* _Exercise prompt_: Below are some records; quote exactly the lines from the one that contains "模板的另一个潜在缺点是代码膨" through the one that contains "当希望为不同类型提供相同的功", inclusive, and no others.

* _Data_:
+---+

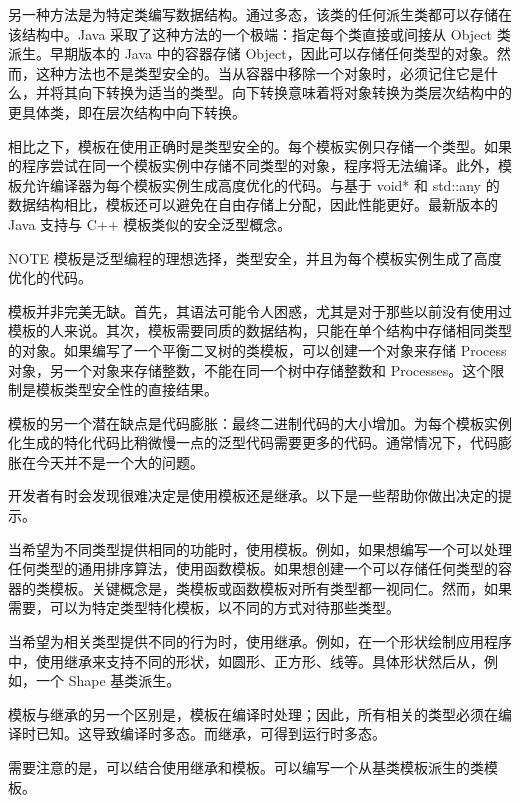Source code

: 另一种方法是为特定类编写数据结构。通过多态，该类的任何派生类都可以存储在该结构中。Java 采取了这种方法的一个极端：指定每个类直接或间接从 Object 类派生。早期版本的 Java 中的容器存储 Object，因此可以存储任何类型的对象。然而，这种方法也不是类型安全的。当从容器中移除一个对象时，必须记住它是什么，并将其向下转换为适当的类型。向下转换意味着将对象转换为类层次结构中的更具体类，即在层次结构中向下转换。

相比之下，模板在使用正确时是类型安全的。每个模板实例只存储一个类型。如果的程序尝试在同一个模板实例中存储不同类型的对象，程序将无法编译。此外，模板允许编译器为每个模板实例生成高度优化的代码。与基于 void* 和 std::any 的数据结构相比，模板还可以避免在自由存储上分配，因此性能更好。最新版本的 Java 支持与 C++ 模板类似的安全泛型概念。

\begin{myNotic}{NOTE}
模板是泛型编程的理想选择，类型安全，并且为每个模板实例生成了高度优化的代码。
\end{myNotic}


模板并非完美无缺。首先，其语法可能令人困惑，尤其是对于那些以前没有使用过模板的人来说。其次，模板需要同质的数据结构，只能在单个结构中存储相同类型的对象。如果编写了一个平衡二叉树的类模板，可以创建一个对象来存储 Process 对象，另一个对象来存储整数，不能在同一个树中存储整数和 Processes。这个限制是模板类型安全性的直接结果。

模板的另一个潜在缺点是代码膨胀：最终二进制代码的大小增加。为每个模板实例化生成的特化代码比稍微慢一点的泛型代码需要更多的代码。通常情况下，代码膨胀在今天并不是一个大的问题。


开发者有时会发现很难决定是使用模板还是继承。以下是一些帮助你做出决定的提示。

当希望为不同类型提供相同的功能时，使用模板。例如，如果想编写一个可以处理任何类型的通用排序算法，使用函数模板。如果想创建一个可以存储任何类型的容器的类模板。关键概念是，类模板或函数模板对所有类型都一视同仁。然而，如果需要，可以为特定类型特化模板，以不同的方式对待那些类型。

当希望为相关类型提供不同的行为时，使用继承。例如，在一个形状绘制应用程序中，使用继承来支持不同的形状，如圆形、正方形、线等。具体形状然后从，例如，一个 Shape 基类派生。

模板与继承的另一个区别是，模板在编译时处理；因此，所有相关的类型必须在编译时已知。这导致编译时多态。而继承，可得到运行时多态。

需要注意的是，可以结合使用继承和模板。可以编写一个从基类模板派生的类模板。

+---+

* _Output for this task_:
模板的另一个潜在缺点是代码膨胀：最终二进制代码的大小增加。为每个模板实例化生成的特化代码比稍微慢一点的泛型代码需要更多的代码。通常情况下，代码膨胀在今天并不是一个大的问题。


开发者有时会发现很难决定是使用模板还是继承。以下是一些帮助你做出决定的提示。

当希望为不同类型提供相同的功能时，使用模板。例如，如果想编写一个可以处理任何类型的通用排序算法，使用函数模板。如果想创建一个可以存储任何类型的容器的类模板。关键概念是，类模板或函数模板对所有类型都一视同仁。然而，如果需要，可以为特定类型特化模板，以不同的方式对待那些类型。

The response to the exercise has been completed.